Rembrandt’s Self Portrait with Two Circles (c. 1665–69) represents this Gestalt principle well. Here we perceive two circles in the background, although he only presents us with two arcs. We complete the forms in our minds, filling in the missing information because we simply assume he is presenting a section of a shape. Art historians generally title paintings based on what they see and, in this case, the assumption of two circles is even included in the work’s name.
This late portrait by Rembrandt not only conveys the Gestalt principle well, it also speaks to embodiment. Rembrandt conceived this painting during the period when he had lost most of his fortune. It is also noteworthy because it is one of nearly 100 self-portraits he did over the course of his life. Here we see the artist as an older man, holding his palette, brushes, and maulstick with a sense of dignity and purpose. This monumental painting, often described as his most ambitious self-portrait, is further notable for its enigmatic background consisting of a shallow space. Without a doubt, this masterpiece, particularly given its size, seems to embody his person late in his life.
Yet, Rembrandt’s embodiment of himself in the portrait is quite different from how a viewer experiences the work. The viewer’s embodied response is interwoven with a sense of something that reaches beyond or beneath the superficial paint on the surface. We relate to an object, which is quite different from Rembrandt’s praxis of engagement when crafting what we see. The complexity of both of these positions is why when I speak about the “brain,” I am not perceiving it solely in terms of how the organ within the skull functions, but in terms of embodiment.
“Embodiment” here is not just a way of saying that perception, sensation, and emotion all have brain correlates and all contribute to our lived (embodied) experience. Rather, it is a way to ask about the individual experience as well as interactive communities, where individuals operate. By contrasting historical and contemporary examples this book aims to show that the generalized pictures of the cognitive and neurosciences too often diffuse the individual perspective.
As for plasticity, in terms of the neurosciences, brain plasticity is generally defined as persistent changes in neural function: changes in neural pathways and synapses that are due to changes in behavior, environment, thinking, and emotion, as well as in recovery from brain injuries. Neuroplasticity functions are linked to the concept of synaptic pruning, the idea that individual connections within the brain are constantly being removed or recreated, largely dependent upon how they are used (“neurons that fire together, wire together”) This idea also works in the opposite way, for studies show that neurons that do not regularly produce simultaneous impulses will form different maps (“neurons that fire apart, wire apart”).
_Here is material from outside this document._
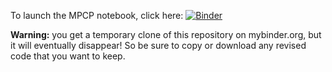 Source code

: To launch the MPCP notebook, click here: 
[![Binder](https://mybinder.org/badge_logo.svg)](https://mybinder.org/v2/gh/mgrigni/cs424s19/master?filepath=MPCP.ipynb)

**Warning:** you get a temporary clone of this repository on mybinder.org, but it will eventually disappear!
So be sure to copy or download any revised code that you want to keep.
My approach to plasticity speaks in terms of embodiment so as to include the role that the body plays in shaping the mind experientially, experimentally, and operationally. It is also cognizant that the brain changes over the course of one’s life time. Thus, overall, this book speaks about embodiment and plasticity in terms of one’s psychological relationship with one’s social context expansively, as well as in terms of how we perceive compositional formalism and the process of artmaking.
In summary, my intention in this book is to speak about art and the brain in terms of life as a biological and creative process, which includes the creative practices of both artists and sciences. I see human development as “creative” in and of itself, and what we “make” in whatever form is creative activity as well. While this book includes many “esteemed” artists and scientists; it is neither a “great artists” and “great scientists” model nor a “Whig history” celebrating the march of progress. In addition, as much of this book will underscore, while I think academic thinking is of value on some level, I am also of the opinion that the abstract meanderings and specialist idioms of academia can too often seem unrelated to actual lived experience; a lack of embodiment (again!), if you will. The dilemma here, as I see it, is that some work on art and the brain is overly specialized and, at other times, for whatever reasons, writers seem set on obscuring variables as if they are gatekeepers to some kind of esoteric knowledge. It is my hope that this book speaks plainly to both specialists and generalists.
Lastly, while not explicitly emphasized throughout this volume, in the last chapter I will argue that our brains have changed since the Pleistocene era: we do not have Stone Age brains with the static quality implied by the phrase. To be sure, our brains have extensive commonalities with those of our early ancestors, just as the three-bay formation of the Berkeley area where I walk daily has commonalities with the land of 10,000 years ago. Yet, in each case, the ever-changing and detailed contours speak to many differences and have much to say as well.